= Exercise materials =
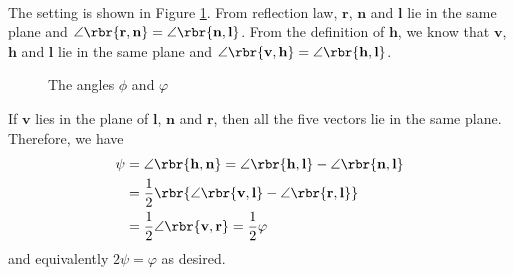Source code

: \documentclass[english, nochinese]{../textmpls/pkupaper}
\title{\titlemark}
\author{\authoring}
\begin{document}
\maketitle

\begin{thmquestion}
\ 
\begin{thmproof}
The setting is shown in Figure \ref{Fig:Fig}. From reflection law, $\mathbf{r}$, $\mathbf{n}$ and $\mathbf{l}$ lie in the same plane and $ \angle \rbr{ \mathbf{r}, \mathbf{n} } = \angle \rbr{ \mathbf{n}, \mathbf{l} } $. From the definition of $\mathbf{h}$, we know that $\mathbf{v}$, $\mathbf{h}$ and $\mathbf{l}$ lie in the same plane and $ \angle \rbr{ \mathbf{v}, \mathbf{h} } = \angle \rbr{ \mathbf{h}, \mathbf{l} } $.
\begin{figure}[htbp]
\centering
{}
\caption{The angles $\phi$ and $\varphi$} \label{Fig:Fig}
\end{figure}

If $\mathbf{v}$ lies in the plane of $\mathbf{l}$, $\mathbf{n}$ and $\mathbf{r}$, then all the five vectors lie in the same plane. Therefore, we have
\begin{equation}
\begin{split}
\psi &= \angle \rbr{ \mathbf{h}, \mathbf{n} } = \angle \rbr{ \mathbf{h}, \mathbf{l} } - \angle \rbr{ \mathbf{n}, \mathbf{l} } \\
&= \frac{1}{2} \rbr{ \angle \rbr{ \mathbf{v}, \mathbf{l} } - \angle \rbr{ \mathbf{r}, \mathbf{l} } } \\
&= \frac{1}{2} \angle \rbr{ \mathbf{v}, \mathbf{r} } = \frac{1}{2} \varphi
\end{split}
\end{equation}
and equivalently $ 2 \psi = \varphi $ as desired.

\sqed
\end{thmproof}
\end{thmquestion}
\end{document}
...
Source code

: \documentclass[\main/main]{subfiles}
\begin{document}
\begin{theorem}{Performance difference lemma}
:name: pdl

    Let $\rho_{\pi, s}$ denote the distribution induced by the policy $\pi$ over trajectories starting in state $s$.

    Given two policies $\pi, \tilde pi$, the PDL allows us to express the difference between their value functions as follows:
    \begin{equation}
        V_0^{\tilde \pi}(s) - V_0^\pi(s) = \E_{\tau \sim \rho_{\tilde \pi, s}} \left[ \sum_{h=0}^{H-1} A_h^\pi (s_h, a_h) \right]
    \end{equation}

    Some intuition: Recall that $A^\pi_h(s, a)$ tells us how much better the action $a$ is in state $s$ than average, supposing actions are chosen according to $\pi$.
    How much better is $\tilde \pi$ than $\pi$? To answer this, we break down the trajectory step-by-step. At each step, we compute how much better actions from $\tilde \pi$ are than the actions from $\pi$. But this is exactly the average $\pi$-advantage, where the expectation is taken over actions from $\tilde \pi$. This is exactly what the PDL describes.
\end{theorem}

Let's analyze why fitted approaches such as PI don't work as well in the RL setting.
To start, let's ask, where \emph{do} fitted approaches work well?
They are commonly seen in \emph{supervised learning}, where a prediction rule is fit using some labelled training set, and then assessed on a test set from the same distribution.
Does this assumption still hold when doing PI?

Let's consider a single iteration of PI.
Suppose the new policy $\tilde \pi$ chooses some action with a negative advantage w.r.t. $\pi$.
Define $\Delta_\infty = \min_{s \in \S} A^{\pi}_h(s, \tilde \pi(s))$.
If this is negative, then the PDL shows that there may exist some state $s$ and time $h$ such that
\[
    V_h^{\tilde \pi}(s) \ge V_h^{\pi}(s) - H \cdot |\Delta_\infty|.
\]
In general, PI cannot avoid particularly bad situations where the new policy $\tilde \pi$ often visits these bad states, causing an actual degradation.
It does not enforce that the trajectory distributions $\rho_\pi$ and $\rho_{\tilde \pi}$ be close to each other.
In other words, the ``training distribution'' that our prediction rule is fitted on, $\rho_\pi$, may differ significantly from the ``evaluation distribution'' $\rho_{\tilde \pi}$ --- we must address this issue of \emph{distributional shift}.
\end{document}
...
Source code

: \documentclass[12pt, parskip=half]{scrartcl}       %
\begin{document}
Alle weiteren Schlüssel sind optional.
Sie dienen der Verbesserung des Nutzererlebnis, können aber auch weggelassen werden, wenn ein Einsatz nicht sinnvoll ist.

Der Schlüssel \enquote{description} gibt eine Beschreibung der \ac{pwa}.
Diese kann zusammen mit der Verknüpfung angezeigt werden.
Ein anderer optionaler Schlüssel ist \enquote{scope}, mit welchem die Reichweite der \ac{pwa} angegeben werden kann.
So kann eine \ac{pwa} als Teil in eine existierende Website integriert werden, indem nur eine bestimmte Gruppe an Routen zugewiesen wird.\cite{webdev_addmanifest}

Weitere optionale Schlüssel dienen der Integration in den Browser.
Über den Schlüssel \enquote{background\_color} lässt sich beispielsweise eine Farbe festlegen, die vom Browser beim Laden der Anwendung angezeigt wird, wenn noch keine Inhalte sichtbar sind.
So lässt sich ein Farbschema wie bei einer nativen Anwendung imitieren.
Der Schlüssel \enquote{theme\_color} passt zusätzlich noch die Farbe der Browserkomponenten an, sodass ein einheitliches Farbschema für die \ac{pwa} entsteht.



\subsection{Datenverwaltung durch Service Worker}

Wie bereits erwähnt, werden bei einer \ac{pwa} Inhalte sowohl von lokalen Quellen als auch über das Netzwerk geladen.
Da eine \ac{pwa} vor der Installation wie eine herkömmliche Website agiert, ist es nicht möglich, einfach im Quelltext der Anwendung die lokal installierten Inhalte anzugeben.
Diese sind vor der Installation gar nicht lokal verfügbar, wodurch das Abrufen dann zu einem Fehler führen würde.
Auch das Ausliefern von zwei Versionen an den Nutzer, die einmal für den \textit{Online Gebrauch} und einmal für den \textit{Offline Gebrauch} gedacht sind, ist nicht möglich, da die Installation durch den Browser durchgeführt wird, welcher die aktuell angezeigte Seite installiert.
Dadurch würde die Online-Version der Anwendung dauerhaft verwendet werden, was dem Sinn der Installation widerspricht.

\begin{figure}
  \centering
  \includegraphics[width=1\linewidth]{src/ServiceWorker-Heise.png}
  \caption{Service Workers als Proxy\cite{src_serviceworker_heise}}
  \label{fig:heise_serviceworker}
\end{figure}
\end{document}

= Your instructions =
Going line by line through the entries above, count each line that has the word "advantage", then state the count alone.

= The completed task =
2